Après cinq ans de présidence de Nicolas Sarkozy, davantage de Françaises et de Français sont sans emploi, et davantage travaillent plus et plus durement, pour gagner moins.

Quand j’écoute un travailleur qui me dit comment son usine a fermé, je me souviens de tous ces hommes et ces femmes, que j’ai soutenus et pour lesquels je me suis battue il y a 20 ans lorsque j’étais secrétaire général adjoint du Comité interministériel de restructuration industrielle, et que je me battais pour que des emplois soient sauvegardés. Il n’y a pas de fatalité au chômage.

Le 14 juillet 1993, François Mitterrand, résigné, déclarait : « En matière de lutte contre le chômage, on a tout essayé ». Et bien, près de vingt ans plus tard, je le dis : non, nous n’avons pas tout essayé.

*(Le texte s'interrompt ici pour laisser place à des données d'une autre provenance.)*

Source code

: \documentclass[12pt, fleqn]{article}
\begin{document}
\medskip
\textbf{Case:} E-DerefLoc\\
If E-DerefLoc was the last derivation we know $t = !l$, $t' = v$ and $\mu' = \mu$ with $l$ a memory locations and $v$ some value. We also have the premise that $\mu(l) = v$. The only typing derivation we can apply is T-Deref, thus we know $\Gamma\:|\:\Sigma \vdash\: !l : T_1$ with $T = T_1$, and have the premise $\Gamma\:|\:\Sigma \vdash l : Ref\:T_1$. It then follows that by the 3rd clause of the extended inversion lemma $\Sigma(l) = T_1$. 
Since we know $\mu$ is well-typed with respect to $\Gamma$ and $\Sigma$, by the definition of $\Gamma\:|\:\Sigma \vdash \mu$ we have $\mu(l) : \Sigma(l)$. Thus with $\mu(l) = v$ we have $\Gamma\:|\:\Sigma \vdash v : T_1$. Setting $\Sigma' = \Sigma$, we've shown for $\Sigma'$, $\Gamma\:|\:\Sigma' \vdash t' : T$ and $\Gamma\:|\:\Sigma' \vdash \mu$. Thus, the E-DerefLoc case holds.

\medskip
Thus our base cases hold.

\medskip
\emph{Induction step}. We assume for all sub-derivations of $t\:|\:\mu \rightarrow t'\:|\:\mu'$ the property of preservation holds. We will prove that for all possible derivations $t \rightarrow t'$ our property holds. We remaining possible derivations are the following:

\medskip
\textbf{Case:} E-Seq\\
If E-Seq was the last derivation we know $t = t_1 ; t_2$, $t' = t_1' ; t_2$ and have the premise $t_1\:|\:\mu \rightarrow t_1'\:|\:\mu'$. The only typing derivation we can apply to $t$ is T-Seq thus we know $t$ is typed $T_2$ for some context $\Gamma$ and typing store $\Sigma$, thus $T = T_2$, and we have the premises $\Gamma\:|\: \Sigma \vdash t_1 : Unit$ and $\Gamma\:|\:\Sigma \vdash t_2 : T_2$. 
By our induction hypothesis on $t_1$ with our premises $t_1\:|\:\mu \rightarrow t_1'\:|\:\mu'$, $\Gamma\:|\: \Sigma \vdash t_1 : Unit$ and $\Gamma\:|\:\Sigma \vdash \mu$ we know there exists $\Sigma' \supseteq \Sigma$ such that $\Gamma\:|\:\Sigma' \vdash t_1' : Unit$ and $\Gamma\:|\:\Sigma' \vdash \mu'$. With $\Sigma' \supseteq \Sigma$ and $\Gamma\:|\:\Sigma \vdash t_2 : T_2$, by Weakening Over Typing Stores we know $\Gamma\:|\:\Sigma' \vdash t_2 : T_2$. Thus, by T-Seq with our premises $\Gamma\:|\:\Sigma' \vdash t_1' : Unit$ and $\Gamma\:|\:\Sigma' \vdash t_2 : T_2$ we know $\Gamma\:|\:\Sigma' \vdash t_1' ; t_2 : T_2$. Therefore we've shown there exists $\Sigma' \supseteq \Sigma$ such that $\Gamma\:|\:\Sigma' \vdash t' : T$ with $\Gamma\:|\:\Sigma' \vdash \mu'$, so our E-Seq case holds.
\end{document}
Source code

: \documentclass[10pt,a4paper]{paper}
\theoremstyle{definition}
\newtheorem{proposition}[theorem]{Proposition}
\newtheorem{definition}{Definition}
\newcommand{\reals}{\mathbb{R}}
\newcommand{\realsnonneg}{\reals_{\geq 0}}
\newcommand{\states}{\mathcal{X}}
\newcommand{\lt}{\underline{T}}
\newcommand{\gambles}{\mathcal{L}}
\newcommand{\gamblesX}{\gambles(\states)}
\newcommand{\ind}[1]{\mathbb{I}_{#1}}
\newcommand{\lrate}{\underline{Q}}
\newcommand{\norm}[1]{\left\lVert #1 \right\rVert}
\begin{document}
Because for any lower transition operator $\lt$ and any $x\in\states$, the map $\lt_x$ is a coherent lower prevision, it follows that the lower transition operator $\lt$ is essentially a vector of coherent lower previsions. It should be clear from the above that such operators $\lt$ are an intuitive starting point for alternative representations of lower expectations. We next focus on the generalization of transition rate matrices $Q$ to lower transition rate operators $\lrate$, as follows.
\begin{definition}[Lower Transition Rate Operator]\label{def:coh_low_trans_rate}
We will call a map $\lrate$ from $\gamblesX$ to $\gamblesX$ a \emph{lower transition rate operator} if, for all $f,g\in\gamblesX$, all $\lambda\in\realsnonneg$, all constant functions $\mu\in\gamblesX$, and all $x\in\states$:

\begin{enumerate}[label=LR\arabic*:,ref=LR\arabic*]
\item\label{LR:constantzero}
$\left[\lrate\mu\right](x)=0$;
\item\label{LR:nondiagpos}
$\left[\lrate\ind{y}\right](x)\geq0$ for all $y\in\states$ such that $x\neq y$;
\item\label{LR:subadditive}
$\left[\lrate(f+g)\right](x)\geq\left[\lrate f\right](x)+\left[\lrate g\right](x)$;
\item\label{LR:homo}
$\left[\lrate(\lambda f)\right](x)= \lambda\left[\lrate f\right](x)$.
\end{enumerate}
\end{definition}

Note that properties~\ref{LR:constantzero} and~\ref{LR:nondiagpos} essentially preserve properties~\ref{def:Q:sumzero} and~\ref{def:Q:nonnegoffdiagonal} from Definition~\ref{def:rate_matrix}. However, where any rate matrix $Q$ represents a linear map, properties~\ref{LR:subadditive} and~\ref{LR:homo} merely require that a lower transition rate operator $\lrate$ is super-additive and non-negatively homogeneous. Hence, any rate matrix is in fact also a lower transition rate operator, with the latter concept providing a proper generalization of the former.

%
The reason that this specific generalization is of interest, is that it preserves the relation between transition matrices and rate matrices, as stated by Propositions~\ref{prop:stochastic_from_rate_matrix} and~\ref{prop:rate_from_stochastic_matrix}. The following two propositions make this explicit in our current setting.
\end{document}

Pendant trente cinq ans on a poursuivi des mirages et des impasses : l’espérance vaine d’une croissance retrouvée, l’illusion de la flexibilité du marché du travail, l’abaissement du coût du travail. Le « traitement statistique du chômage » consistant à radier temporairement ou définitivement les chômeurs.

En la matière Nicolas Sarkozy a échoué : « travailler plus pour gagner plus » est devenu « chômer plus pour gagner moins ». Les derniers chiffres du chômage signent la faillite de la droite au pouvoir. Non, vraiment, tout n’a pas été essayé et notamment pas la conversion de l’économie à l’écologie. Une solution qui marche pourtant ailleurs.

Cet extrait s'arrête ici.